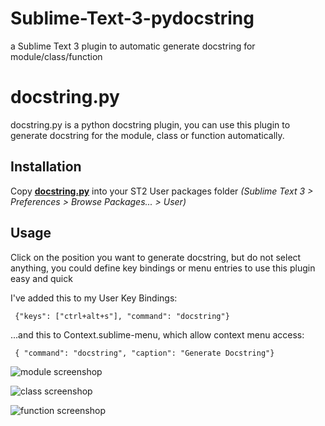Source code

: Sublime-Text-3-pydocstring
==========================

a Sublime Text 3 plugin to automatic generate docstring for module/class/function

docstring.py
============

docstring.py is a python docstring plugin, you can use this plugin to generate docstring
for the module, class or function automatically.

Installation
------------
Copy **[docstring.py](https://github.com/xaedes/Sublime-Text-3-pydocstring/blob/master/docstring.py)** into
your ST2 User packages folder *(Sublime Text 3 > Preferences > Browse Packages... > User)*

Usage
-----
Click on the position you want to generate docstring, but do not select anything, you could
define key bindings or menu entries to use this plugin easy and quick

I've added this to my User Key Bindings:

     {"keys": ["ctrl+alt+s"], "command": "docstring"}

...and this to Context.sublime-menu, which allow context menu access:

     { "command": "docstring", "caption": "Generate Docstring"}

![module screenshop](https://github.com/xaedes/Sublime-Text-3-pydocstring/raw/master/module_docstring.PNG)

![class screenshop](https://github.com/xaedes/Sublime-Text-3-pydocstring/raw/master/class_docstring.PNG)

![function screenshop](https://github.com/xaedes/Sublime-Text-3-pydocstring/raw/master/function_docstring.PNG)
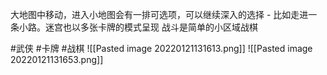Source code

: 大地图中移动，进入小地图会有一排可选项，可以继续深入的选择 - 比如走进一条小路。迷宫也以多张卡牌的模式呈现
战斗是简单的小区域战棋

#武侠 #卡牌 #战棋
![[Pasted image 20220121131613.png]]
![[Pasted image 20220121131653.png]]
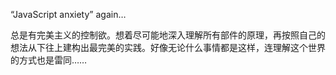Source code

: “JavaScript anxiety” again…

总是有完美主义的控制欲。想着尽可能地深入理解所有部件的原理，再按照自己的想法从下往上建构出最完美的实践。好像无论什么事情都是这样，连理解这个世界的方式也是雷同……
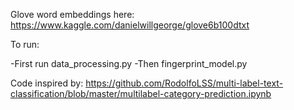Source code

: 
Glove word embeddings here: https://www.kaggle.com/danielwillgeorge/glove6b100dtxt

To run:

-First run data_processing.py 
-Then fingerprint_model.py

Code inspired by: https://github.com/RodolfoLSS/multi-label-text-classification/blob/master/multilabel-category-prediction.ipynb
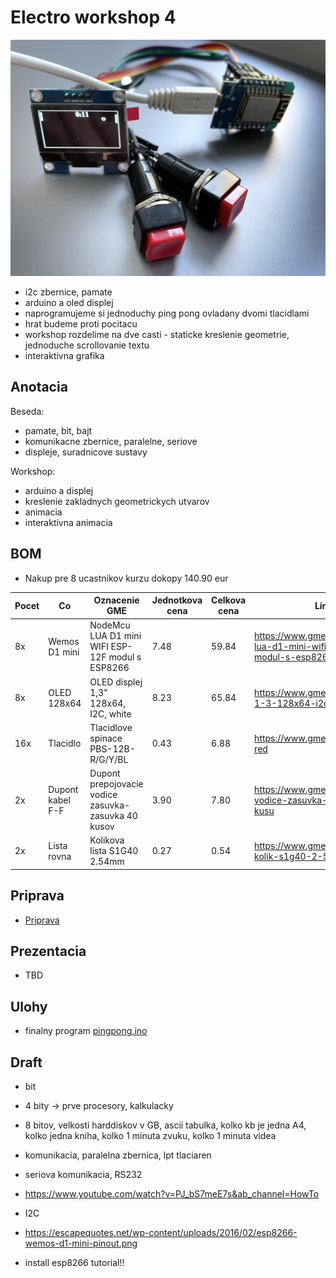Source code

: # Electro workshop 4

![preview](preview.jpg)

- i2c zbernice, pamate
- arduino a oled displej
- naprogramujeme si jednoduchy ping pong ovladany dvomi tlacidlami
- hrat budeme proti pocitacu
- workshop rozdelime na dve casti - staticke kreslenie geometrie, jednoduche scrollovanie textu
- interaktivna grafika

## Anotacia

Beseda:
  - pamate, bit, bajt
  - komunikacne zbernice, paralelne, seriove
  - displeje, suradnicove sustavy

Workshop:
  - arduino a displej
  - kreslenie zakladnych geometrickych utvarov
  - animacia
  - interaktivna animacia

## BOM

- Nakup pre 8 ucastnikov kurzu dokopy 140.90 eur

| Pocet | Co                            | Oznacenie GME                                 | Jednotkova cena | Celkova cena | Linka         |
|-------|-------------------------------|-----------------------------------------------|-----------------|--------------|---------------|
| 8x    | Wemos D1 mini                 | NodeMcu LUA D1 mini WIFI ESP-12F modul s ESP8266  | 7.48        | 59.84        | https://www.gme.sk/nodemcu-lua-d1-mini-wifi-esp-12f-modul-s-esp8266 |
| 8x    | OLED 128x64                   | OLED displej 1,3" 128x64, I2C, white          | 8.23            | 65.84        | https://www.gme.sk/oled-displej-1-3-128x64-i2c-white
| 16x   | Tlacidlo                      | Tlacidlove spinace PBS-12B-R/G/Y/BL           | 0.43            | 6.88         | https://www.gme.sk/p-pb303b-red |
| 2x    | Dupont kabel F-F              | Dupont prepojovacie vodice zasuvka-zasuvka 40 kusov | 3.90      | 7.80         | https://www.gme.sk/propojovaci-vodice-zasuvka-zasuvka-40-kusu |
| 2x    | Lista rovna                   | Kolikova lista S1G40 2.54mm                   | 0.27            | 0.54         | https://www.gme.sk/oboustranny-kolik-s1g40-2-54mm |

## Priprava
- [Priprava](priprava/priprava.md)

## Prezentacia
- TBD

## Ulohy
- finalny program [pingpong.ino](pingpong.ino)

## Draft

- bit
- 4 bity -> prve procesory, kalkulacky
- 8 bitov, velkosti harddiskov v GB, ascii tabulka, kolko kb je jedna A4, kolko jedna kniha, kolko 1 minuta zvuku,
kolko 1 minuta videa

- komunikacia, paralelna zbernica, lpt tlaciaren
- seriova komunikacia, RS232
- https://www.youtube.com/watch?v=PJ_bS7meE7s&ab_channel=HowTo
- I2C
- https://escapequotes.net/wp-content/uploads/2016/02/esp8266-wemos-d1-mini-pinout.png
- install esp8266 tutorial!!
-.-.-
◆ Problem to solve: All lines of the material that contain the word "image" should be listed.

◆ Completed exercise:
![[Pasted image 20220121131613.png]]
![[Pasted image 20220121131653.png]]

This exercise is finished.